YouTube has several how to videos on sealing Mylar bags

thenodnarb
11-24-2011, 10:14 PM
I have been using Mylar bags and 2000cc O2 absorbers for my long term food storage. I want to take it a step further and use a vacuum sealer for the Mylar bags with the food and O2 absorbers. It might be an over kill but I like to go that one step further. My questions is this: can you use a vacuum sealer + Mylar + O2 absorbers in combination?

A lot of people already use a vacuum to suck out most the air before they seal it when using O2 absorbers. I forgot to do that and most of my bags have air in them. I have to buy a new bag of o2 absorbers and reseal them. PITA.

If you have a vacuum sealer I suppose it would work, but to be honest a better solution would be dry ice/CO2. Since the gas is heavier than air, it displaces oxygen and fumigates at the same time killing weevils that are likely in the wheat(or whatever you are storing). I would say that there is no need for vacuum sealing in that situation and you could still throw in O2 absorbers for good measure.

Richard Erichsen
11-25-2011, 6:43 AM
I have been using Mylar bags and 2000cc O2 absorbers for my long term food storage. I want to take it a step further and use a vacuum sealer for the Mylar bags with the food and O2 absorbers. It might be an over kill but I like to go that one step further. My questions is this: can you use a vacuum sealer + Mylar + O2 absorbers in combination?

Absolutely and it is the recommended method if you want to get the air out from inside the bag. A hand pump is all you need and some of those can be had or even made for a few dollars. The main reason this is done though is so the bags contain only the food item and no space is wasted inside the bag. The side benefit is there is less air to encourage any nasties from growing in there. My first batch of pails didn't go so well because I wasn't aware of how many larvae tend to be in grain products and opened one of my pails after a couple of months to check and found it full of Indian Meal Moth larvae. It wouldn't have mattered if they weren't in there, there were also bacterial growth unrelated to the moths that had largely destroyed the grain. That was a good learning episode.

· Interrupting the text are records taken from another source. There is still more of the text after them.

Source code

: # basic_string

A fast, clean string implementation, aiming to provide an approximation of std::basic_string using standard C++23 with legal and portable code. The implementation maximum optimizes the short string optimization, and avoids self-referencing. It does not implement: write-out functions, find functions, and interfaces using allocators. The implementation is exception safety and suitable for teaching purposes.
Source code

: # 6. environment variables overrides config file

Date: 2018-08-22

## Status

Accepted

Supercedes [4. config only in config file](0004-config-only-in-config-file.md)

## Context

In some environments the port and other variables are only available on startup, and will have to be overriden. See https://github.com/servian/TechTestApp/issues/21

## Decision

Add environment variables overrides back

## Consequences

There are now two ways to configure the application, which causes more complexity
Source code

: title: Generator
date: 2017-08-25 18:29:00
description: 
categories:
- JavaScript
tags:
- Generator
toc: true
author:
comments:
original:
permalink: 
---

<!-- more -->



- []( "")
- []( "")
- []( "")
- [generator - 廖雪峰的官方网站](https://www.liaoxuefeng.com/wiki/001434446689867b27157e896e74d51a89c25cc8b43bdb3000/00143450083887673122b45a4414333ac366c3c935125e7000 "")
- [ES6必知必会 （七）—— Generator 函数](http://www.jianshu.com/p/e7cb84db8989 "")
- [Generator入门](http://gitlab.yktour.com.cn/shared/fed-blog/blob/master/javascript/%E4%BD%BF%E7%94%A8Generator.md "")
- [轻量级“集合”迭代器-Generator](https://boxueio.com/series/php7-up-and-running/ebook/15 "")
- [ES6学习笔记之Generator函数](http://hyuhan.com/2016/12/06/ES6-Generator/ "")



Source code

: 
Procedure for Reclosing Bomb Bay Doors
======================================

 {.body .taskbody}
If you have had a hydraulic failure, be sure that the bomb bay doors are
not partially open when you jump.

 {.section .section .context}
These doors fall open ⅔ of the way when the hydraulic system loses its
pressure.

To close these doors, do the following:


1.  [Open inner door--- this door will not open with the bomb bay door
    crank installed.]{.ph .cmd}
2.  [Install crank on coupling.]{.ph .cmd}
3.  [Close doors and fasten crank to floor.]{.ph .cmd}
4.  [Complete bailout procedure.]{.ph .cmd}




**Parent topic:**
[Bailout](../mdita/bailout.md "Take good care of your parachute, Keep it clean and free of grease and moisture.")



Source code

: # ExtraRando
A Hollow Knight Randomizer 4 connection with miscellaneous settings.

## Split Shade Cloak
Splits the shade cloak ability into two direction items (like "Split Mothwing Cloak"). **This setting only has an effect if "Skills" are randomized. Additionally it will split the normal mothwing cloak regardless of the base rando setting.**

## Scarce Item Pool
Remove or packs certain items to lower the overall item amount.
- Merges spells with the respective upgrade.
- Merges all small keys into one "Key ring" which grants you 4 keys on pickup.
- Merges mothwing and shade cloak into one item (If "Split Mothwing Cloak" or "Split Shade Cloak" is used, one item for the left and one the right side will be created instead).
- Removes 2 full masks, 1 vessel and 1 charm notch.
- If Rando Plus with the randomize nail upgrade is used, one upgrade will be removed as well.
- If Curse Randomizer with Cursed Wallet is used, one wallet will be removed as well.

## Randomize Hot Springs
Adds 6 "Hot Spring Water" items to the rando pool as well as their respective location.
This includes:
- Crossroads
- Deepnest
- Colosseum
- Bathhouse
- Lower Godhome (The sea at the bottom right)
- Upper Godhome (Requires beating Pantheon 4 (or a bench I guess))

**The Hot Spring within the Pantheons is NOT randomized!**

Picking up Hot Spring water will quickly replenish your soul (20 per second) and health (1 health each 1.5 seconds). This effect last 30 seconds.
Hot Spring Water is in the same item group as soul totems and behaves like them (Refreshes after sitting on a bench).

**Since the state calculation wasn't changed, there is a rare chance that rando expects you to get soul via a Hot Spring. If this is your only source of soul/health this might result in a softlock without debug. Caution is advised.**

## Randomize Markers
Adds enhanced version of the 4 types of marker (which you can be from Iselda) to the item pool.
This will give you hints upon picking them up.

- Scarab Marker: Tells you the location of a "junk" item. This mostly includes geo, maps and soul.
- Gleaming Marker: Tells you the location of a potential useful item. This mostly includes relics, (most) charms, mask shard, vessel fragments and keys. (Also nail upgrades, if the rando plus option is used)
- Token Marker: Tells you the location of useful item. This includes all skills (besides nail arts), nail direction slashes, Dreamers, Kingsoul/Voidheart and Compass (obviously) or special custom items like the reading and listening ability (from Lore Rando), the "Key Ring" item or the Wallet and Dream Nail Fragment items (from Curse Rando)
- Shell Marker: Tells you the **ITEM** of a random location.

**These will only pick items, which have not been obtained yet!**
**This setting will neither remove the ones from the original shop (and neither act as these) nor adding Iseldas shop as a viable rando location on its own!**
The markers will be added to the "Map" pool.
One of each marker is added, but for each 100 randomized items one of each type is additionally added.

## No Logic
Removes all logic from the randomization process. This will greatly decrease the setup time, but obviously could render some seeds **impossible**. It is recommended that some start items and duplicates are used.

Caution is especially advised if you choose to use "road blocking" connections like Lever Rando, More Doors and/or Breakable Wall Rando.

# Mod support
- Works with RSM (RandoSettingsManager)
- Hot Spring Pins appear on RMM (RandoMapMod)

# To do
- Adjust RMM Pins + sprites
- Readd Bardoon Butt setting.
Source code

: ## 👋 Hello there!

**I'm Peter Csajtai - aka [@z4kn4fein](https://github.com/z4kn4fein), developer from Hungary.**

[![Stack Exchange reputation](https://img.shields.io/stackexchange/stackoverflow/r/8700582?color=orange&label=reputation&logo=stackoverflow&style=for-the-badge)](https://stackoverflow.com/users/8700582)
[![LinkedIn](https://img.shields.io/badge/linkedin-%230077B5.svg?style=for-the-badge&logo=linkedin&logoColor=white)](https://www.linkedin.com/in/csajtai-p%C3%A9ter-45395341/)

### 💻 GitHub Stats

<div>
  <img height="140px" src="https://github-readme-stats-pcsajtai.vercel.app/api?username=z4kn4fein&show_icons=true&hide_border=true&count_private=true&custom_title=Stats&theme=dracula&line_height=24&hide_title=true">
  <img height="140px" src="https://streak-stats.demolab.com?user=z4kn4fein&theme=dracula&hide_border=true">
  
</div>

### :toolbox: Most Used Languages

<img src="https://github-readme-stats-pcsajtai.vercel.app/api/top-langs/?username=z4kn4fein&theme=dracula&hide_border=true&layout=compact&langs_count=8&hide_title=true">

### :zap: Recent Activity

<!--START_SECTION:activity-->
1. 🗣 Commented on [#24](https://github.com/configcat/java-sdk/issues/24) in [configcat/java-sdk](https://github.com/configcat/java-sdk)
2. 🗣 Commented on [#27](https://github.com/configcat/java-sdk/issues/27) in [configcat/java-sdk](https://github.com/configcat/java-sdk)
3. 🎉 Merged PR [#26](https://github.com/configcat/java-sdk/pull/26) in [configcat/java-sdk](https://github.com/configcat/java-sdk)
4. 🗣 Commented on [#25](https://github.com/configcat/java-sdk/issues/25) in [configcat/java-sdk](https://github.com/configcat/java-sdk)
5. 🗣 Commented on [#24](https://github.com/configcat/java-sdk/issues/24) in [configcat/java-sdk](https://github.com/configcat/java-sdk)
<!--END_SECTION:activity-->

Since then I always add a few oz. of diatomaceous earth (there are two kinds, the one for filters and the one for pests, get the one for pests) blended into each bag of grain products, then freeze the bag, do a day of moisture removal if the contents isn't already below 6% moisture and then toss quickly into a vaccum heatsealed bag, add the O2 absorbers and maybe a a test strip or two so I can randomly check in a few months if a strip has been exposed to moisture which brings the seals on the pails into question.

An often overlooked step in the food prep is freezing. Are you freezing the food (31 F degrees for a few days, colder if your freezer will go lower)? Anaerobic bacteria thrive in an oxygen free environment, but if you kill them off with freezing. For products likely to contain pests and not just bacteria, you'll solve that problem too. The diatoms are the second level of defense since the very act of mixing the diatoms into the food item will tend to scratch the egg sacks or larvae and cause them to loose moisture, killing them.

The real test is making a batch and going back in to check in a few years and finding no bacterial growth, no pests and no signs of seal rupture. If you can get a few years of stable food storage, it tends to remain stable for decades.

R

problemchild
11-25-2011, 7:42 AM
Bad idea

Two types (actually more) of mylar bags. Normal which you are using now and vac seal mylar which have a stretchy material and special weld seams. If you vac a normal bag you are asking for problems.